Muslim women in disaster-stricken countries face a particularly uphill battle against being cast as helpless. But in reality nothing could be further from the truth. My work has taken me to humanitarian crises in Bangladesh, Bosnia and Sri Lanka where I have met women shouldering the burden of poverty and pioneering change in their families and communities. They have rich and detailed ideas on how their communities can be changed for the better, and the aid sector is made more effective by listening to them.
Women aid workers can listen to and engage with the stories of vulnerable women often on gender related issues. Our programme to tackle gender-based violence in Somalia has provided a thousand survivors with medical and psychological support as well as legal aid, and has had to be careful, sensitive and culturally literate in order to achieve this. Relatedly, I am proud that Muslim Aid is now signed up to the groundbreaking Islamic gender justice declaration, which calls for action from Muslim leaders and communities to uphold the rights of women and girls according to faith-based teachings.

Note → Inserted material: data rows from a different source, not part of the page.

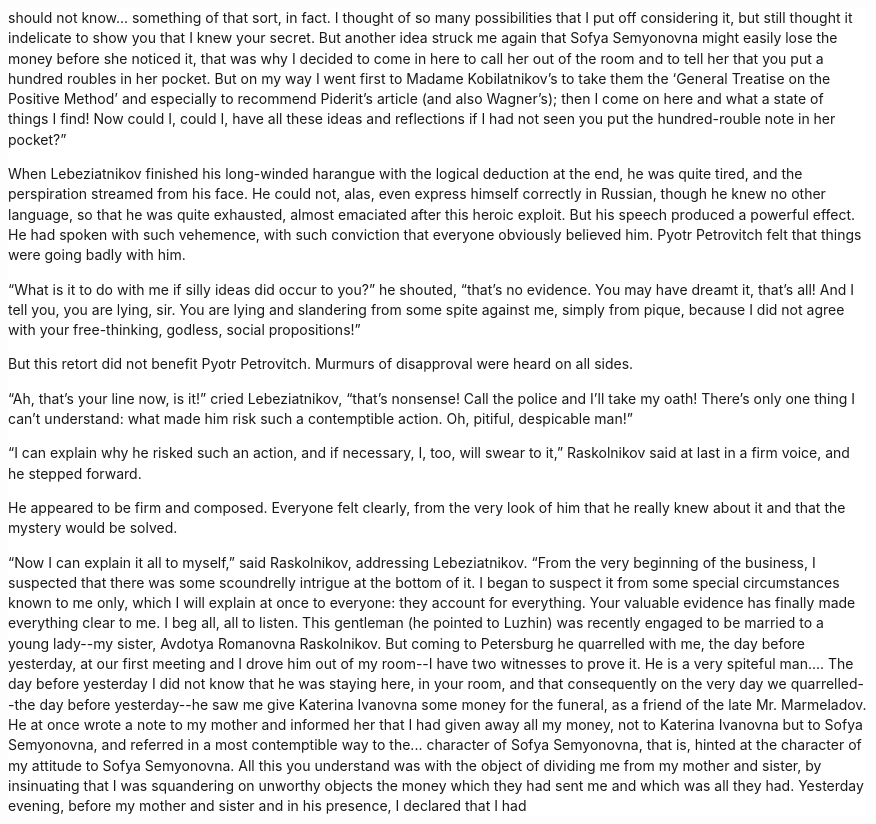 should not know... something of that sort, in fact. I thought of so
many possibilities that I put off considering it, but still thought it
indelicate to show you that I knew your secret. But another idea struck
me again that Sofya Semyonovna might easily lose the money before she
noticed it, that was why I decided to come in here to call her out of
the room and to tell her that you put a hundred roubles in her pocket.
But on my way I went first to Madame Kobilatnikov’s to take them the
‘General Treatise on the Positive Method’ and especially to recommend
Piderit’s article (and also Wagner’s); then I come on here and what a
state of things I find! Now could I, could I, have all these ideas and
reflections if I had not seen you put the hundred-rouble note in her
pocket?”

When Lebeziatnikov finished his long-winded harangue with the logical
deduction at the end, he was quite tired, and the perspiration streamed
from his face. He could not, alas, even express himself correctly
in Russian, though he knew no other language, so that he was quite
exhausted, almost emaciated after this heroic exploit. But his speech
produced a powerful effect. He had spoken with such vehemence, with such
conviction that everyone obviously believed him. Pyotr Petrovitch felt
that things were going badly with him.

“What is it to do with me if silly ideas did occur to you?” he shouted,
“that’s no evidence. You may have dreamt it, that’s all! And I tell you,
you are lying, sir. You are lying and slandering from some spite against
me, simply from pique, because I did not agree with your free-thinking,
godless, social propositions!”

But this retort did not benefit Pyotr Petrovitch. Murmurs of disapproval
were heard on all sides.

“Ah, that’s your line now, is it!” cried Lebeziatnikov, “that’s
nonsense! Call the police and I’ll take my oath! There’s only one thing
I can’t understand: what made him risk such a contemptible action. Oh,
pitiful, despicable man!”

“I can explain why he risked such an action, and if necessary, I, too,
will swear to it,” Raskolnikov said at last in a firm voice, and he
stepped forward.

He appeared to be firm and composed. Everyone felt clearly, from the
very look of him that he really knew about it and that the mystery would
be solved.

“Now I can explain it all to myself,” said Raskolnikov, addressing
Lebeziatnikov. “From the very beginning of the business, I suspected
that there was some scoundrelly intrigue at the bottom of it. I began
to suspect it from some special circumstances known to me only, which
I will explain at once to everyone: they account for everything. Your
valuable evidence has finally made everything clear to me. I beg all,
all to listen. This gentleman (he pointed to Luzhin) was recently
engaged to be married to a young lady--my sister, Avdotya Romanovna
Raskolnikov. But coming to Petersburg he quarrelled with me, the day
before yesterday, at our first meeting and I drove him out of my room--I
have two witnesses to prove it. He is a very spiteful man.... The day
before yesterday I did not know that he was staying here, in your room,
and that consequently on the very day we quarrelled--the day before
yesterday--he saw me give Katerina Ivanovna some money for the funeral,
as a friend of the late Mr. Marmeladov. He at once wrote a note to
my mother and informed her that I had given away all my money, not
to Katerina Ivanovna but to Sofya Semyonovna, and referred in a most
contemptible way to the... character of Sofya Semyonovna, that is,
hinted at the character of my attitude to Sofya Semyonovna. All this you
understand was with the object of dividing me from my mother and sister,
by insinuating that I was squandering on unworthy objects the money
which they had sent me and which was all they had. Yesterday evening,
before my mother and sister and in his presence, I declared that I had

Closer to home, I was able to advocate for the needs of women in the aftermath of the Grenfell Tower fire, where the official response often demonstrated a serious lack of understanding of the cultural and faith dynamics of the affected community. Seeing gender parity among aid workers can both inspire those being helped and facilitate better conversations about what kind of help is needed. Women aid workers in our field offices are uniquely able to work with women and girls to find solutions that work.
We have a long way to go in order to find those solutions, and to meet the gender equality targets of the UN Convention on Women and Girls as I have often said when at the United Nations in New York. Almost 130 million girls are still out of school around the world. Many millions more are at risk of gender-based violence throughout their lifetimes. Women must work together, across backgrounds and borders, to address some of the century’s biggest challenges.
Women aid workers also face particular challenges; in one of the Aid Worker Security Report’s worst years for violence against aid staff, many of the attacks on women involved sexual violence – and the authors of the report acknowledged that their figures represent chronic under-reporting.
The humanitarian sector, and much less the wider public, often fail to notice the huge number of talented women working behind the scenes and on the front lines of crises, sacrificing their time and family lives to serve humanity. This World Humanitarian Day is an important opportunity for people across the sector to celebrate the achievements of the women in their midst who are changing lives and making a lasting difference.
That spirit of recognition now needs to last longer than a day, and become embedded in every aspect of how we work to better serve humanity.